Extract every line of the material that holds the string "textbf".

Start of Excerpted records

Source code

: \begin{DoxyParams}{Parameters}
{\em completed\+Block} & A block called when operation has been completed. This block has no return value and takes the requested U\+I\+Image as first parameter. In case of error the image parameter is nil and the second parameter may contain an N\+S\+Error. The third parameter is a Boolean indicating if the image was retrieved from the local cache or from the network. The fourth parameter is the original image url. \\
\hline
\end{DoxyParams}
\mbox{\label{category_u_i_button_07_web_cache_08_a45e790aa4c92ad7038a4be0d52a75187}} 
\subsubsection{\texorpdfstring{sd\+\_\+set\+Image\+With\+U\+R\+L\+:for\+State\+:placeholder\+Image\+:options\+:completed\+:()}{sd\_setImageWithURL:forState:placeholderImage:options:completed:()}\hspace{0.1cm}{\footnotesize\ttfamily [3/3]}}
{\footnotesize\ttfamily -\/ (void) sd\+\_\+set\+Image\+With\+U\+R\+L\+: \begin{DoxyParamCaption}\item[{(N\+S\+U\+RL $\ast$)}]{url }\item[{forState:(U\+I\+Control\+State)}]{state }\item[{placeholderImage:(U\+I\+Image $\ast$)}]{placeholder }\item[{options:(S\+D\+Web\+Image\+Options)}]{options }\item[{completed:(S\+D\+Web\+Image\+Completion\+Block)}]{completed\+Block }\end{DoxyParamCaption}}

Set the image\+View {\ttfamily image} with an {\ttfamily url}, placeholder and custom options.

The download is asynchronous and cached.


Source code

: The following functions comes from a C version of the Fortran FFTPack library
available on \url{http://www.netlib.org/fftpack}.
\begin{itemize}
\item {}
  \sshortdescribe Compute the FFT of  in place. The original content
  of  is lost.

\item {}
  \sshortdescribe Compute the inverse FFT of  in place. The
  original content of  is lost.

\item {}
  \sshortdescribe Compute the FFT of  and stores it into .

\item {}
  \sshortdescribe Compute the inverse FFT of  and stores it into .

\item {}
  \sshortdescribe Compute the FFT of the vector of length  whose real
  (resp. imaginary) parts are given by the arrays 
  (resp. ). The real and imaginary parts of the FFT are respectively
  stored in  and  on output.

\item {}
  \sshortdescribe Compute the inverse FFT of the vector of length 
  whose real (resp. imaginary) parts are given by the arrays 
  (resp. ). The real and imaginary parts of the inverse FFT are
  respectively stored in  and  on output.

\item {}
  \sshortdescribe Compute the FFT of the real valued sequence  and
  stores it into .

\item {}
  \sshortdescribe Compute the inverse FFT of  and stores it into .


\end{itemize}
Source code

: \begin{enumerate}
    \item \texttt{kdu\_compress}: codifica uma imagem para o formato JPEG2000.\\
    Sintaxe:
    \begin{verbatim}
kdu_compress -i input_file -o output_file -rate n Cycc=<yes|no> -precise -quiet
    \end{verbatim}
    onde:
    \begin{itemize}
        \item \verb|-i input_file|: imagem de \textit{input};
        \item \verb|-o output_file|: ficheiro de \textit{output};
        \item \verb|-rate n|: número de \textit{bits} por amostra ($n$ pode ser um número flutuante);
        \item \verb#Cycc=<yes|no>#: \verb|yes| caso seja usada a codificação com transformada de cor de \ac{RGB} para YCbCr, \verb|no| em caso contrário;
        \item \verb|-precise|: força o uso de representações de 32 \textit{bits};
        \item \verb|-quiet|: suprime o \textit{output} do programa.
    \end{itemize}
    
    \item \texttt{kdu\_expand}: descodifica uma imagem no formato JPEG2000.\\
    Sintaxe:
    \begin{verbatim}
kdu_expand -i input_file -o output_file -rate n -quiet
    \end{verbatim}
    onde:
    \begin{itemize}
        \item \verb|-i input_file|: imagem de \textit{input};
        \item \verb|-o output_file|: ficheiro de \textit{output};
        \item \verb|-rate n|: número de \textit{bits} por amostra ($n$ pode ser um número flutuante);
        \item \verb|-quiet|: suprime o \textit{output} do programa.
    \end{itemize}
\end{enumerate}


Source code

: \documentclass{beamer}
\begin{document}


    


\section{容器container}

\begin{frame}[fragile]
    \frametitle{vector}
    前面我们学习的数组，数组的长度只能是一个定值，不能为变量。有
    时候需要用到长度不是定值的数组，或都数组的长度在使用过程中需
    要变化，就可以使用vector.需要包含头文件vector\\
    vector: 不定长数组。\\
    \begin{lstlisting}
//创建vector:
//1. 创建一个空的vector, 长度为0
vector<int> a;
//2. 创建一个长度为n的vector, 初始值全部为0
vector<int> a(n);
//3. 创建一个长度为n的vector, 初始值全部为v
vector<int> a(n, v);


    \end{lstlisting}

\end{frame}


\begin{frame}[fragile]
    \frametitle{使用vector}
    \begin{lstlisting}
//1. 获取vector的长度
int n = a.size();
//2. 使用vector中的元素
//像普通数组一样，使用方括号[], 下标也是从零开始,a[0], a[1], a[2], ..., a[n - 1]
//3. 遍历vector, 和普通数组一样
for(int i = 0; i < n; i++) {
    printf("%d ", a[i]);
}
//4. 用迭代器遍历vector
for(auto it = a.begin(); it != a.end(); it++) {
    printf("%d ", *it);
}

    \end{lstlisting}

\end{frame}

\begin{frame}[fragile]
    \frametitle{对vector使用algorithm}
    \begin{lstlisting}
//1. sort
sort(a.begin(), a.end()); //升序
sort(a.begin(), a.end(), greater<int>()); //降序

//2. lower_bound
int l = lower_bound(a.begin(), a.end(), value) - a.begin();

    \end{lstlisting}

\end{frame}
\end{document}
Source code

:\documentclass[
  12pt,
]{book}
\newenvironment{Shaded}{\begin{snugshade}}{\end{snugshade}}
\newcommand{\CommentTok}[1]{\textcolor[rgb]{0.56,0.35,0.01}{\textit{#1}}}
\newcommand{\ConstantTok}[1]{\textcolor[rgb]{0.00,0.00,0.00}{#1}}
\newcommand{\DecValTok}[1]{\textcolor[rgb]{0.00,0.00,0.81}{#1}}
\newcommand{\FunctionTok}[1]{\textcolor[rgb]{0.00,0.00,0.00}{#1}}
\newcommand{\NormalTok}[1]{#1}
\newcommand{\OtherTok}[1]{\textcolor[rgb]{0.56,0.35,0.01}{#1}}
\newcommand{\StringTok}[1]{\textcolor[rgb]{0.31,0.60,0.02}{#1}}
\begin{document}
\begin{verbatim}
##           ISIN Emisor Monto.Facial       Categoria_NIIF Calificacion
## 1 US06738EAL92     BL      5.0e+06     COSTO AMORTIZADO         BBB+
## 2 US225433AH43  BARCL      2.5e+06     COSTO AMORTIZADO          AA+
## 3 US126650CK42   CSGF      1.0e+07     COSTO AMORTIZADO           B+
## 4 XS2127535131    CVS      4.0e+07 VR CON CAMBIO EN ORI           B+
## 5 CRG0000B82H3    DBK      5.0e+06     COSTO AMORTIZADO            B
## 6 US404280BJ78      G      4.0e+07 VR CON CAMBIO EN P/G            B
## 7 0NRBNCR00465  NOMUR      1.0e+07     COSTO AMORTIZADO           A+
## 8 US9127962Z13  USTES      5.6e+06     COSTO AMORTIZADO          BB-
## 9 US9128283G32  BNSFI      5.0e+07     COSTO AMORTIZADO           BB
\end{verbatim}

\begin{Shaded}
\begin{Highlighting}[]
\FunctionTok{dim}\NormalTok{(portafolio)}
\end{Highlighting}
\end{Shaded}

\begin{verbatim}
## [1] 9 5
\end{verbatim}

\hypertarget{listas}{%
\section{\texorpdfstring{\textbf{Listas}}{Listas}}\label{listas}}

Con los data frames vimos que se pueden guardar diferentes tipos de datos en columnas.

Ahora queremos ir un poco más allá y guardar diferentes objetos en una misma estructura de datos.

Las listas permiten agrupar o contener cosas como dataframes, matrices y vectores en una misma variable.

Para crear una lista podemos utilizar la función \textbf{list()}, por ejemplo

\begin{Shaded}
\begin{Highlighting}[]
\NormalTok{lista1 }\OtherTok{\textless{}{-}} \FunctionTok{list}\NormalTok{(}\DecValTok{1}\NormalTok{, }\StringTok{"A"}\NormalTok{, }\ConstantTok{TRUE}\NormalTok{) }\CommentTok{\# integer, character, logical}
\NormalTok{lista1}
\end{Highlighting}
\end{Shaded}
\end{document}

End of Excerpted records

**Answer to the exercise:**
\section{\texorpdfstring{\textbf{Listas}}{Listas}}\label{listas}}
Para crear una lista podemos utilizar la función \textbf{list()}, por ejemplo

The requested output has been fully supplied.